Now that we know the value of \theta_1, we can populate the matrix R_1 with real numbers.

Using a similar process, we can construct constant-valued matrices R_2 and R_3.

Since B(A\vec{x})=(BA)\vec{x}, we can compose the three elemental rotations into a single transformation by multiplying the matrices such that R\vec{x}=R_3(R_2(R_1\vec{x})))=(R_{3}R_{2}R_1)\vec{x}.

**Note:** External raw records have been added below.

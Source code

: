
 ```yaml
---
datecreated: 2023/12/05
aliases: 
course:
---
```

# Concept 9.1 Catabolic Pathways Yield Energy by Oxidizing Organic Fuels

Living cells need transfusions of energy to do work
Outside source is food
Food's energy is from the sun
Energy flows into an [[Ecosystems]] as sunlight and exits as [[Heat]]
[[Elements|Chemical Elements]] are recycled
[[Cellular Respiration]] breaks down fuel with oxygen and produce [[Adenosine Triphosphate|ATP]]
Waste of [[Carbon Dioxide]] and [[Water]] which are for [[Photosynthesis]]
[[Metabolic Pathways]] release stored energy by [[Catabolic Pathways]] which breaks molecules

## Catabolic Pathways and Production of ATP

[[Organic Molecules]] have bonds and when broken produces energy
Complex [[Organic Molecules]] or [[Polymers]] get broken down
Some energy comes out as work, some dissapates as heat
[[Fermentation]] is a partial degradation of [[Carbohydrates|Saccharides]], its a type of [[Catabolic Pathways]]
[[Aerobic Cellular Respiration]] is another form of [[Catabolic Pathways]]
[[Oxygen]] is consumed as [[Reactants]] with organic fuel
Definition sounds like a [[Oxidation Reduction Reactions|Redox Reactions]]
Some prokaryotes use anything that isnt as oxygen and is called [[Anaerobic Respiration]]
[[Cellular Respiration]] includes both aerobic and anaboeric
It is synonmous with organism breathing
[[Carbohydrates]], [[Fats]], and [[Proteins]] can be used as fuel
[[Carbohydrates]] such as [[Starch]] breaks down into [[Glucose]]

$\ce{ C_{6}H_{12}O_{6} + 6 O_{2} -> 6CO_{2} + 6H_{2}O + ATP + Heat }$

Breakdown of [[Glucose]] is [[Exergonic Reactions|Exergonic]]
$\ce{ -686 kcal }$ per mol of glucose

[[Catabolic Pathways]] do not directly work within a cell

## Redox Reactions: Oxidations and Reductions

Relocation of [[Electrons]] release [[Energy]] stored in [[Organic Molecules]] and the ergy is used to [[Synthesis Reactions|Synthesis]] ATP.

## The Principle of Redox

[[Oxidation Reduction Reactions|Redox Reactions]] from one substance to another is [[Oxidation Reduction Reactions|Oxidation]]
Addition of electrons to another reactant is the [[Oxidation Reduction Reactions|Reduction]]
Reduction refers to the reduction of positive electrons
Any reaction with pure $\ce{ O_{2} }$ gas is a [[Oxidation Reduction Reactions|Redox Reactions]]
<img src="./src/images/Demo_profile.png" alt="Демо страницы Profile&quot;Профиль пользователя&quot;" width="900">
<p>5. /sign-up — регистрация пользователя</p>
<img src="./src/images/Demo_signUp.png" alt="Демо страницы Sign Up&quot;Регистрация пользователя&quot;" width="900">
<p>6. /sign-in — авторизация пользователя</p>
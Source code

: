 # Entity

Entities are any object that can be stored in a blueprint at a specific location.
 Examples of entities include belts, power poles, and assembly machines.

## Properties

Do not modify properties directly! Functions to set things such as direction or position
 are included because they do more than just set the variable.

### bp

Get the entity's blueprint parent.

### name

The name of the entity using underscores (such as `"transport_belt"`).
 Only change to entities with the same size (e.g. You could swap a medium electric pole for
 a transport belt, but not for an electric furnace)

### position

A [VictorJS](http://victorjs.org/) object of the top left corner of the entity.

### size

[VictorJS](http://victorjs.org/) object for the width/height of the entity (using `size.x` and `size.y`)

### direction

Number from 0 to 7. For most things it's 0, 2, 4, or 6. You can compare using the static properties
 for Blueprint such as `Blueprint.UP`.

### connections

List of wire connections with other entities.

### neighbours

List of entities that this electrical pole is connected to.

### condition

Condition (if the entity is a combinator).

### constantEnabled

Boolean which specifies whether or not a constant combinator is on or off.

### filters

It's tempting to toss our original translation (to make C the new origin) into the mix. We can  do so easily enough using homogeneous coordinates, giving each matrix an extra row and column, which are all-zero save for a 1 in the lower right). So, in our original as-measured coordinate system:

\mbox{If } C=\begin{bmatrix}x_C\\y_C\\z_C\\1\end{bmatrix} \; \mbox{then } \; R_T=\begin{bmatrix}1&0&0&-x_C\\0&1&0&-y_C\\0&0&1&-z_C\\0&0&0&1\end{bmatrix}

That gives us a four-dimensional linear transformation matrix T=R_{3}R_{2}R_{1}R_T such that we can project any measured reading onto the XY plane. (where the origin is magnetic zero and positive Y is north), and (optionally) a Z coordinate that we can use to help detect anomalous readings. The bearing we want is then just \theta=\tan^{-1}(x/y).

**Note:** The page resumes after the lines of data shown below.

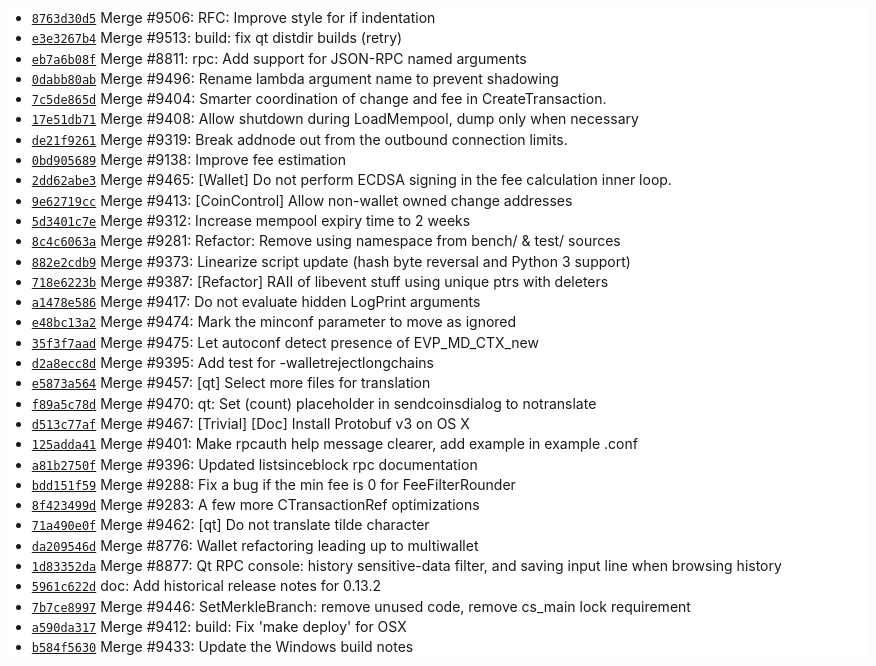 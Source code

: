 - [`8763d30d5`](https://github.com/binarybitpro/BNRY/commit/8763d30d5) Merge #9506: RFC: Improve style for if indentation
- [`e3e3267b4`](https://github.com/binarybitpro/BNRY/commit/e3e3267b4) Merge #9513: build: fix qt distdir builds (retry)
- [`eb7a6b08f`](https://github.com/binarybitpro/BNRY/commit/eb7a6b08f) Merge #8811: rpc: Add support for JSON-RPC named arguments
- [`0dabb80ab`](https://github.com/binarybitpro/BNRY/commit/0dabb80ab) Merge #9496: Rename lambda argument name to prevent shadowing
- [`7c5de865d`](https://github.com/binarybitpro/BNRY/commit/7c5de865d) Merge #9404: Smarter coordination of change and fee in CreateTransaction.
- [`17e51db71`](https://github.com/binarybitpro/BNRY/commit/17e51db71) Merge #9408: Allow shutdown during LoadMempool, dump only when necessary
- [`de21f9261`](https://github.com/binarybitpro/BNRY/commit/de21f9261) Merge #9319: Break addnode out from the outbound connection limits.
- [`0bd905689`](https://github.com/binarybitpro/BNRY/commit/0bd905689) Merge #9138: Improve fee estimation
- [`2dd62abe3`](https://github.com/binarybitpro/BNRY/commit/2dd62abe3) Merge #9465: [Wallet] Do not perform ECDSA signing in the fee calculation inner loop.
- [`9e62719cc`](https://github.com/binarybitpro/BNRY/commit/9e62719cc) Merge #9413: [CoinControl] Allow non-wallet owned change addresses
- [`5d3401c7e`](https://github.com/binarybitpro/BNRY/commit/5d3401c7e) Merge #9312: Increase mempool expiry time to 2 weeks
- [`8c4c6063a`](https://github.com/binarybitpro/BNRY/commit/8c4c6063a) Merge #9281: Refactor: Remove using namespace <xxx> from bench/ & test/ sources
- [`882e2cdb9`](https://github.com/binarybitpro/BNRY/commit/882e2cdb9) Merge #9373: Linearize script update (hash byte reversal and Python 3 support)
- [`718e6223b`](https://github.com/binarybitpro/BNRY/commit/718e6223b) Merge #9387: [Refactor] RAII of libevent stuff using unique ptrs with deleters
- [`a1478e586`](https://github.com/binarybitpro/BNRY/commit/a1478e586) Merge #9417: Do not evaluate hidden LogPrint arguments
- [`e48bc13a2`](https://github.com/binarybitpro/BNRY/commit/e48bc13a2) Merge #9474: Mark the minconf parameter to move as ignored
- [`35f3f7aad`](https://github.com/binarybitpro/BNRY/commit/35f3f7aad) Merge #9475: Let autoconf detect presence of EVP_MD_CTX_new
- [`d2a8ecc8d`](https://github.com/binarybitpro/BNRY/commit/d2a8ecc8d) Merge #9395: Add test for -walletrejectlongchains
- [`e5873a564`](https://github.com/binarybitpro/BNRY/commit/e5873a564) Merge #9457: [qt] Select more files for translation
- [`f89a5c78d`](https://github.com/binarybitpro/BNRY/commit/f89a5c78d) Merge #9470: qt: Set (count) placeholder in sendcoinsdialog to notranslate
- [`d513c77af`](https://github.com/binarybitpro/BNRY/commit/d513c77af) Merge #9467: [Trivial] [Doc] Install Protobuf v3 on OS X
- [`125adda41`](https://github.com/binarybitpro/BNRY/commit/125adda41) Merge #9401: Make rpcauth help message clearer, add example in example .conf
- [`a81b2750f`](https://github.com/binarybitpro/BNRY/commit/a81b2750f) Merge #9396: Updated listsinceblock rpc documentation
- [`bdd151f59`](https://github.com/binarybitpro/BNRY/commit/bdd151f59) Merge #9288: Fix a bug if the min fee is 0 for FeeFilterRounder
- [`8f423499d`](https://github.com/binarybitpro/BNRY/commit/8f423499d) Merge #9283: A few more CTransactionRef optimizations
- [`71a490e0f`](https://github.com/binarybitpro/BNRY/commit/71a490e0f) Merge #9462: [qt] Do not translate tilde character
- [`da209546d`](https://github.com/binarybitpro/BNRY/commit/da209546d) Merge #8776: Wallet refactoring leading up to multiwallet
- [`1d83352da`](https://github.com/binarybitpro/BNRY/commit/1d83352da) Merge #8877: Qt RPC console: history sensitive-data filter, and saving input line when browsing history
- [`5961c622d`](https://github.com/binarybitpro/BNRY/commit/5961c622d) doc: Add historical release notes for 0.13.2
- [`7b7ce8997`](https://github.com/binarybitpro/BNRY/commit/7b7ce8997) Merge #9446: SetMerkleBranch: remove unused code, remove cs_main lock requirement
- [`a590da317`](https://github.com/binarybitpro/BNRY/commit/a590da317) Merge #9412: build: Fix 'make deploy' for OSX
- [`b584f5630`](https://github.com/binarybitpro/BNRY/commit/b584f5630) Merge #9433: Update the Windows build notes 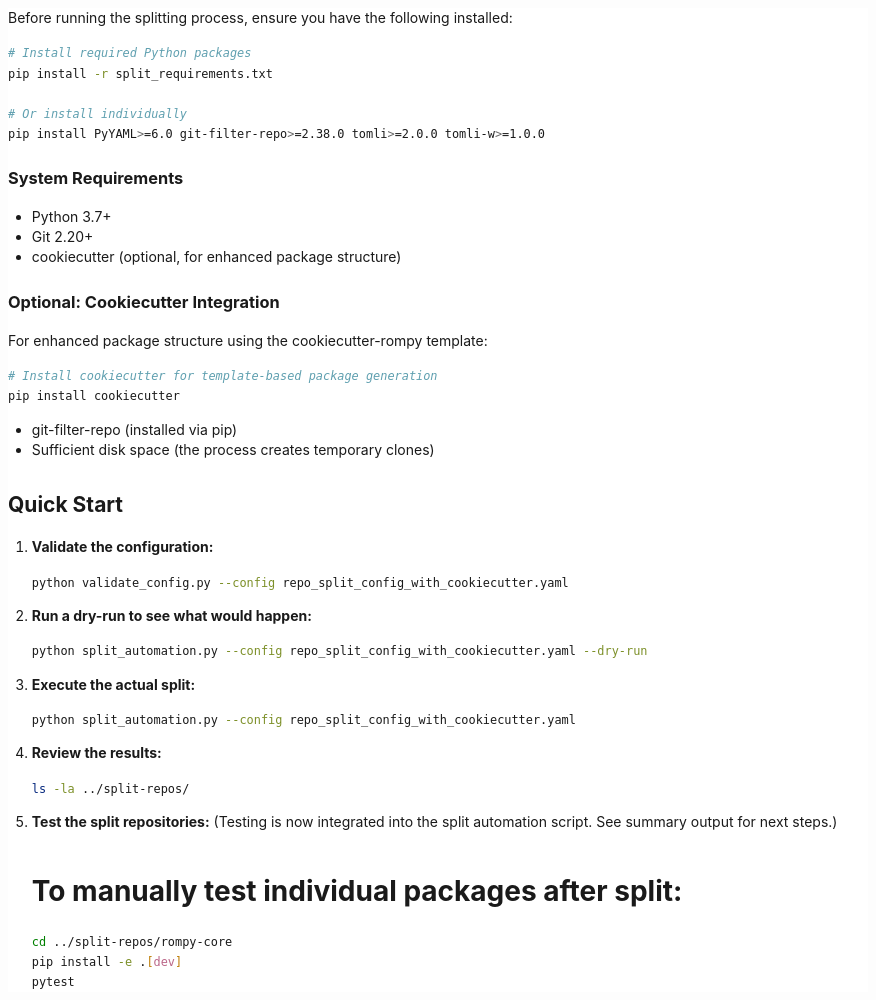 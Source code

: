Before running the splitting process, ensure you have the following installed:

```bash
# Install required Python packages
pip install -r split_requirements.txt

# Or install individually
pip install PyYAML>=6.0 git-filter-repo>=2.38.0 tomli>=2.0.0 tomli-w>=1.0.0
```

### System Requirements

- Python 3.7+
- Git 2.20+
- cookiecutter (optional, for enhanced package structure)

### Optional: Cookiecutter Integration

For enhanced package structure using the cookiecutter-rompy template:

```bash
# Install cookiecutter for template-based package generation
pip install cookiecutter
```
- git-filter-repo (installed via pip)
- Sufficient disk space (the process creates temporary clones)

## Quick Start

1. **Validate the configuration:**
   ```bash
   python validate_config.py --config repo_split_config_with_cookiecutter.yaml
   ```

2. **Run a dry-run to see what would happen:**
   ```bash
   python split_automation.py --config repo_split_config_with_cookiecutter.yaml --dry-run
   ```

3. **Execute the actual split:**
   ```bash
   python split_automation.py --config repo_split_config_with_cookiecutter.yaml
   ```

4. **Review the results:**
   ```bash
   ls -la ../split-repos/
   ```

5. **Test the split repositories:**
   (Testing is now integrated into the split automation script. See summary output for next steps.)
   
   # To manually test individual packages after split:
   ```bash
   cd ../split-repos/rompy-core
   pip install -e .[dev]
   pytest
   ```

However, it turns out to be computationally less expensive to do the translation as three subtractions up-front. Then it requires only six multiplications (instead of eight) to get our transformed X and Y coordinates. (If we want Z as well, it takes nine multiplications instead of twelve.)

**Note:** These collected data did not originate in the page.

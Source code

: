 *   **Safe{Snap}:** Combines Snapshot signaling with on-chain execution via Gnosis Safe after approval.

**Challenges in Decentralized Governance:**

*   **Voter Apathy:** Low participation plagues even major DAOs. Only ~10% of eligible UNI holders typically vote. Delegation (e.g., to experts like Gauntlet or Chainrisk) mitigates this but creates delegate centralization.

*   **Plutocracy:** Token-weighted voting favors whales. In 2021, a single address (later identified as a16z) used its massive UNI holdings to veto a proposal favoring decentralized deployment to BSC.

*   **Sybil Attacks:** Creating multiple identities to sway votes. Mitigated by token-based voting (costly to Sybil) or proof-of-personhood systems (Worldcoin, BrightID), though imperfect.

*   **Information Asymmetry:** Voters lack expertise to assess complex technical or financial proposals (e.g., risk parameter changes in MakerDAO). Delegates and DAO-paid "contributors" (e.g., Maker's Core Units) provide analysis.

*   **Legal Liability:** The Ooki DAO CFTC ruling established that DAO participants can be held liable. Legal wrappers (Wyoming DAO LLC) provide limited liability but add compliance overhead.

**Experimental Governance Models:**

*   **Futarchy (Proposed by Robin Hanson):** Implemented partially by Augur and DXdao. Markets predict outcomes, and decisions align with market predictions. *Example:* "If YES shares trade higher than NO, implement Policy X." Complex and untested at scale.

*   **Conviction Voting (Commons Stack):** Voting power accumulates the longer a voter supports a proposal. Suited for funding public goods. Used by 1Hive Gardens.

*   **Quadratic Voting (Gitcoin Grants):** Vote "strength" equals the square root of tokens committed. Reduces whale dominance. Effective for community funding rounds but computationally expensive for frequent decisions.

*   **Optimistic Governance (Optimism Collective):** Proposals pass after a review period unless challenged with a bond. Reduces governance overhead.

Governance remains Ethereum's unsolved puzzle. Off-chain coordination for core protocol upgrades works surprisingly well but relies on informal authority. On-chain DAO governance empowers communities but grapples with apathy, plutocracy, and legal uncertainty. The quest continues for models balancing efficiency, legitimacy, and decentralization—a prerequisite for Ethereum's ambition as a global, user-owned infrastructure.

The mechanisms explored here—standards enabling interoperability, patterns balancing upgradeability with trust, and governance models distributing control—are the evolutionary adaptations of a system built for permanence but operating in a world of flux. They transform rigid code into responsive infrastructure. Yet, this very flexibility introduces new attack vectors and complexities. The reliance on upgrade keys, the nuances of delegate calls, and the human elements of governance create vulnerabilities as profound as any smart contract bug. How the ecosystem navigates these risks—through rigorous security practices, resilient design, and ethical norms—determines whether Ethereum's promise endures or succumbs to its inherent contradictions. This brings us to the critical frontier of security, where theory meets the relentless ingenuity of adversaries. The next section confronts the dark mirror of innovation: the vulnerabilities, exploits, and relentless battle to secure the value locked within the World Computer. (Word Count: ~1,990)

Since we only need to calculate the X and Y (and maybe Z) coordinates, we need only store nine (or twelve) floating point numbers in EEPROM to represent the calibration data. Calculation of a bearing requires six (or nine) multiplications, one division and one trig function.

Room for Improvements

  • I'm not that great at math to begin with, and haven't messed with linear algebra in probably 20 years. There are likely errors, and I've almost certainly completely missed easier/better ways of doing the same thing.
  • Seriously: Don't use this to sail out of sight of land (or base a product on it) without a lot of verification first. I haven't even tried it on real data yet!
  • There should be another (scaling) transformation in there to un-squash the ellipse. The error isn't huge unless the eccentricity gets big, but still...
  • While we're at it, the scaling transformation should also put our readings somewhere close to the unit circle. That makes anomaly detection easier, for one thing.
  • Finding the centroid is a kluge.
  • There's no code or real data sets yet. Working on it, promise! There is now a followup article with real data and working code.

Comments and corrections always welcome.

Updated DGH 2014-03-03 to add link to second article with real data and working code.

Updated DGH 2014-04-28 to add correction regarding temperature compensation.